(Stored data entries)
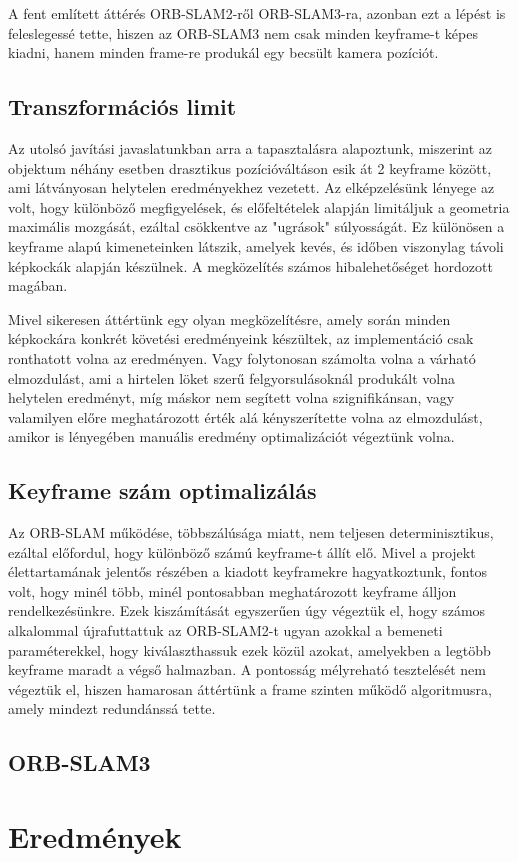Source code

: A fent említett áttérés ORB-SLAM2-ről ORB-SLAM3-ra, azonban ezt a lépést is feleslegessé tette, hiszen az ORB-SLAM3 nem csak minden keyframe-t képes kiadni, hanem minden frame-re produkál egy becsült kamera pozíciót.

\subsection{Transzformációs limit}

Az utolsó javítási javaslatunkban arra a tapasztalásra alapoztunk, miszerint az objektum néhány esetben drasztikus pozícióváltáson esik át 2 keyframe között, ami látványosan helytelen eredményekhez vezetett.
Az elképzelésünk lényege az volt, hogy különböző megfigyelések, és előfeltételek alapján limitáljuk a geometria maximális mozgását, ezáltal csökkentve az "ugrások" súlyosságát.
Ez különösen a keyframe alapú kimeneteinken látszik, amelyek kevés, és időben viszonylag távoli képkockák alapján készülnek.
A megközelítés számos hibalehetőséget hordozott magában.

Mivel sikeresen áttértünk egy olyan megközelítésre, amely során minden képkockára konkrét követési eredményeink készültek, az implementáció csak ronthatott volna az eredményen.
Vagy folytonosan számolta volna a várható elmozdulást, ami a hirtelen löket szerű felgyorsulásoknál produkált volna helytelen eredményt, míg máskor nem segített volna szignifikánsan, vagy valamilyen előre meghatározott érték alá kényszerítette volna az elmozdulást, amikor is lényegében manuális eredmény optimalizációt végeztünk volna.

\subsection{Keyframe szám optimalizálás}

Az ORB-SLAM működése, többszálúsága miatt, nem teljesen determinisztikus, ezáltal előfordul, hogy különböző számú keyframe-t állít elő.
Mivel a projekt élettartamának jelentős részében a kiadott keyframekre hagyatkoztunk, fontos volt, hogy minél több, minél pontosabban meghatározott keyframe álljon rendelkezésünkre.
Ezek kiszámítását egyszerűen úgy végeztük el, hogy számos alkalommal újrafuttattuk az ORB-SLAM2-t ugyan azokkal a bemeneti paraméterekkel, hogy kiválaszthassuk ezek közül azokat, amelyekben a legtöbb keyframe maradt a végső halmazban.
A pontosság mélyreható tesztelését nem végeztük el, hiszen hamarosan áttértünk a frame szinten működő algoritmusra, amely mindezt redundánssá tette.

\subsection{ORB-SLAM3}


\section{Eredmények}

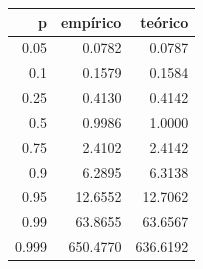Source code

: \begin{tabular}{rrr}
\toprule
p & empírico & teórico \\
\midrule
0.05 & 0.0782 & 0.0787 \\
0.1 & 0.1579 & 0.1584 \\
0.25 & 0.4130 & 0.4142 \\
0.5 & 0.9986 & 1.0000 \\
0.75 & 2.4102 & 2.4142 \\
0.9 & 6.2895 & 6.3138 \\
0.95 & 12.6552 & 12.7062 \\
0.99 & 63.8655 & 63.6567 \\
0.999 & 650.4770 & 636.6192 \\
\bottomrule
\end{tabular}
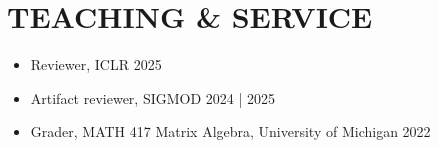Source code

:\documentclass[a4paper,9pt]{extarticle}
\begin{document}
\section*{TEACHING \& SERVICE}
\begin{itemize}
    \item Reviewer, ICLR \hfill 2025
    \item Artifact reviewer, SIGMOD \hfill 2024 | 2025
    \item Grader, MATH 417 Matrix Algebra, University of Michigan \hfill 2022
\end{itemize}
\end{document}
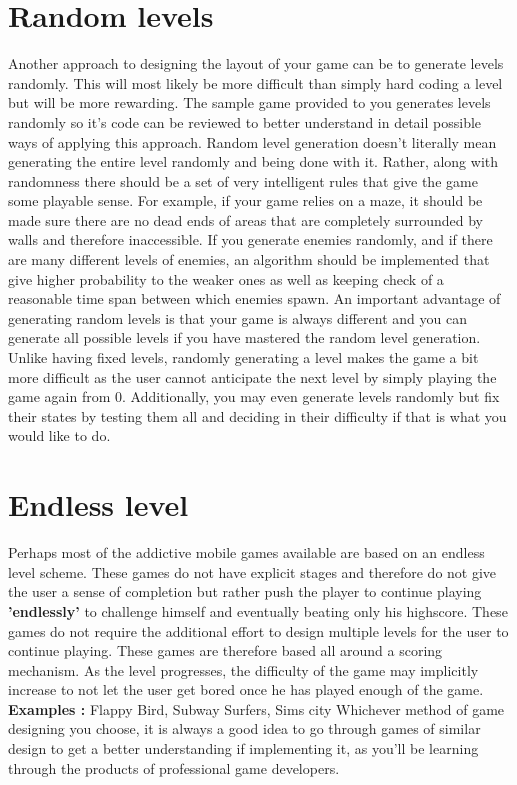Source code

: \documentclass[11pt,fleqn]{book} %
\begin{document}
\section{Random levels}
Another approach to designing the layout of your game can be to generate levels randomly. This will most likely be more difficult than simply hard coding a level but will be more rewarding. The sample game provided to you generates levels randomly so it's code can be reviewed to better understand in detail possible ways of applying this approach. \newline
Random level generation doesn't literally mean generating the entire level randomly and being done with it. Rather, along with randomness there should be a set of very intelligent rules that give the game some playable sense. For example, if your game relies on a maze, it should be made sure there are no dead ends of areas that are completely surrounded by walls and therefore inaccessible. If you generate enemies randomly, and if there are many different levels of enemies, an algorithm should be implemented that give higher probability to the weaker ones as well as keeping check of a reasonable time span between which enemies spawn.
\newline
An important advantage of generating random levels is that your game is always different and you can generate all possible levels if you have mastered the random level generation. Unlike having fixed levels, randomly generating a level makes the game a bit more difficult as the user cannot anticipate the next level by simply playing the game again from 0.
\newline
Additionally, you may even generate levels randomly but fix their states by testing them all and deciding in their difficulty if that is what you would like to do.
\section{Endless level}
Perhaps most of the addictive mobile games available are based on an endless level scheme. These games do not have explicit stages and therefore do not give the user a sense of completion but rather push the player to continue playing \textbf{'endlessly'} to challenge himself and eventually beating only his highscore. These games do not require the additional effort to design multiple levels for the user to continue playing. These games are therefore based all around a scoring mechanism. As the level progresses, the difficulty of the game may implicitly increase to not let the user get bored once he has played enough of the game.
\newline
\newline
\textbf{Examples :} Flappy Bird, Subway Surfers, Sims city
\newline
\newline
\newline
Whichever method of game designing you choose, it is always a good idea to go through games of similar design to get a better understanding if implementing it, as you'll be learning through the products of professional game developers.
\end{document}
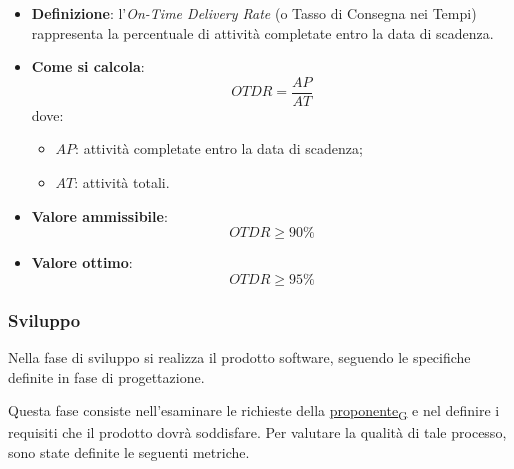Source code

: \begin{itemize}
	\item \textbf{Definizione}: l'\textit{On-Time Delivery Rate} (o Tasso di Consegna nei Tempi) rappresenta la percentuale di attività completate entro la data di scadenza.
	\item \textbf{Come si calcola}: \begin{equation*}OTDR = \frac{AP}{AT}\end{equation*} dove:
		\begin{itemize}
			\item $AP$: attività completate entro la data di scadenza;
			\item $AT$: attività totali.
		\end{itemize}
	\item \textbf{Valore ammissibile}: \begin{equation*}OTDR \geq 90\%\end{equation*}
	\item \textbf{Valore ottimo}: \begin{equation*}OTDR \geq 95\%\end{equation*}
\end{itemize}



\subsubsection{Sviluppo}
Nella fase di sviluppo si realizza il prodotto software, seguendo le specifiche definite in fase di progettazione.

Questa fase consiste nell'esaminare le richieste della \href{https://7last.github.io/docs/rtb/documentazione-interna/glossario\#proponente}{proponente\textsubscript{G}} e nel definire i requisiti che il prodotto dovrà soddisfare. Per valutare la qualità di tale processo, sono state definite le seguenti metriche.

Work instructions »
Pictures stay out; the records above are otherwise reproduced exactly.

Finished exercise »
Source code

: A fent említett áttérés ORB-SLAM2-ről ORB-SLAM3-ra, azonban ezt a lépést is feleslegessé tette, hiszen az ORB-SLAM3 nem csak minden keyframe-t képes kiadni, hanem minden frame-re produkál egy becsült kamera pozíciót.

\subsection{Transzformációs limit}

Az utolsó javítási javaslatunkban arra a tapasztalásra alapoztunk, miszerint az objektum néhány esetben drasztikus pozícióváltáson esik át 2 keyframe között, ami látványosan helytelen eredményekhez vezetett.
Az elképzelésünk lényege az volt, hogy különböző megfigyelések, és előfeltételek alapján limitáljuk a geometria maximális mozgását, ezáltal csökkentve az "ugrások" súlyosságát.
Ez különösen a keyframe alapú kimeneteinken látszik, amelyek kevés, és időben viszonylag távoli képkockák alapján készülnek.
A megközelítés számos hibalehetőséget hordozott magában.

Mivel sikeresen áttértünk egy olyan megközelítésre, amely során minden képkockára konkrét követési eredményeink készültek, az implementáció csak ronthatott volna az eredményen.
Vagy folytonosan számolta volna a várható elmozdulást, ami a hirtelen löket szerű felgyorsulásoknál produkált volna helytelen eredményt, míg máskor nem segített volna szignifikánsan, vagy valamilyen előre meghatározott érték alá kényszerítette volna az elmozdulást, amikor is lényegében manuális eredmény optimalizációt végeztünk volna.

\subsection{Keyframe szám optimalizálás}

Az ORB-SLAM működése, többszálúsága miatt, nem teljesen determinisztikus, ezáltal előfordul, hogy különböző számú keyframe-t állít elő.
Mivel a projekt élettartamának jelentős részében a kiadott keyframekre hagyatkoztunk, fontos volt, hogy minél több, minél pontosabban meghatározott keyframe álljon rendelkezésünkre.
Ezek kiszámítását egyszerűen úgy végeztük el, hogy számos alkalommal újrafuttattuk az ORB-SLAM2-t ugyan azokkal a bemeneti paraméterekkel, hogy kiválaszthassuk ezek közül azokat, amelyekben a legtöbb keyframe maradt a végső halmazban.
A pontosság mélyreható tesztelését nem végeztük el, hiszen hamarosan áttértünk a frame szinten működő algoritmusra, amely mindezt redundánssá tette.

\subsection{ORB-SLAM3}


\section{Eredmények}

Source code

: \begin{tabular}{rrr}
\toprule
p & empírico & teórico \\
\midrule
0.05 & 0.0782 & 0.0787 \\
0.1 & 0.1579 & 0.1584 \\
0.25 & 0.4130 & 0.4142 \\
0.5 & 0.9986 & 1.0000 \\
0.75 & 2.4102 & 2.4142 \\
0.9 & 6.2895 & 6.3138 \\
0.95 & 12.6552 & 12.7062 \\
0.99 & 63.8655 & 63.6567 \\
0.999 & 650.4770 & 636.6192 \\
\bottomrule
\end{tabular}
Source code

:\documentclass[a4paper,9pt]{extarticle}
\begin{document}
\section*{TEACHING \& SERVICE}
\begin{itemize}
    \item Reviewer, ICLR \hfill 2025
    \item Artifact reviewer, SIGMOD \hfill 2024 | 2025
    \item Grader, MATH 417 Matrix Algebra, University of Michigan \hfill 2022
\end{itemize}
\end{document}
Source code

: \documentclass[11pt,fleqn]{book} %
\begin{document}
\section{Random levels}
Another approach to designing the layout of your game can be to generate levels randomly. This will most likely be more difficult than simply hard coding a level but will be more rewarding. The sample game provided to you generates levels randomly so it's code can be reviewed to better understand in detail possible ways of applying this approach. \newline
Random level generation doesn't literally mean generating the entire level randomly and being done with it. Rather, along with randomness there should be a set of very intelligent rules that give the game some playable sense. For example, if your game relies on a maze, it should be made sure there are no dead ends of areas that are completely surrounded by walls and therefore inaccessible. If you generate enemies randomly, and if there are many different levels of enemies, an algorithm should be implemented that give higher probability to the weaker ones as well as keeping check of a reasonable time span between which enemies spawn.
\newline
An important advantage of generating random levels is that your game is always different and you can generate all possible levels if you have mastered the random level generation. Unlike having fixed levels, randomly generating a level makes the game a bit more difficult as the user cannot anticipate the next level by simply playing the game again from 0.
\newline
Additionally, you may even generate levels randomly but fix their states by testing them all and deciding in their difficulty if that is what you would like to do.
\section{Endless level}
Perhaps most of the addictive mobile games available are based on an endless level scheme. These games do not have explicit stages and therefore do not give the user a sense of completion but rather push the player to continue playing \textbf{'endlessly'} to challenge himself and eventually beating only his highscore. These games do not require the additional effort to design multiple levels for the user to continue playing. These games are therefore based all around a scoring mechanism. As the level progresses, the difficulty of the game may implicitly increase to not let the user get bored once he has played enough of the game.
\newline
\newline
\textbf{Examples :} Flappy Bird, Subway Surfers, Sims city
\newline
\newline
\newline
Whichever method of game designing you choose, it is always a good idea to go through games of similar design to get a better understanding if implementing it, as you'll be learning through the products of professional game developers.
\end{document}
Source code

: \begin{itemize}
	\item \textbf{Definizione}: l'\textit{On-Time Delivery Rate} (o Tasso di Consegna nei Tempi) rappresenta la percentuale di attività completate entro la data di scadenza.
	\item \textbf{Come si calcola}: \begin{equation*}OTDR = \frac{AP}{AT}\end{equation*} dove:
		\begin{itemize}
			\item $AP$: attività completate entro la data di scadenza;
			\item $AT$: attività totali.
		\end{itemize}
	\item \textbf{Valore ammissibile}: \begin{equation*}OTDR \geq 90\%\end{equation*}
	\item \textbf{Valore ottimo}: \begin{equation*}OTDR \geq 95\%\end{equation*}
\end{itemize}



\subsubsection{Sviluppo}
Nella fase di sviluppo si realizza il prodotto software, seguendo le specifiche definite in fase di progettazione.

Questa fase consiste nell'esaminare le richieste della \href{https://7last.github.io/docs/rtb/documentazione-interna/glossario\#proponente}{proponente\textsubscript{G}} e nel definire i requisiti che il prodotto dovrà soddisfare. Per valutare la qualità di tale processo, sono state definite le seguenti metriche.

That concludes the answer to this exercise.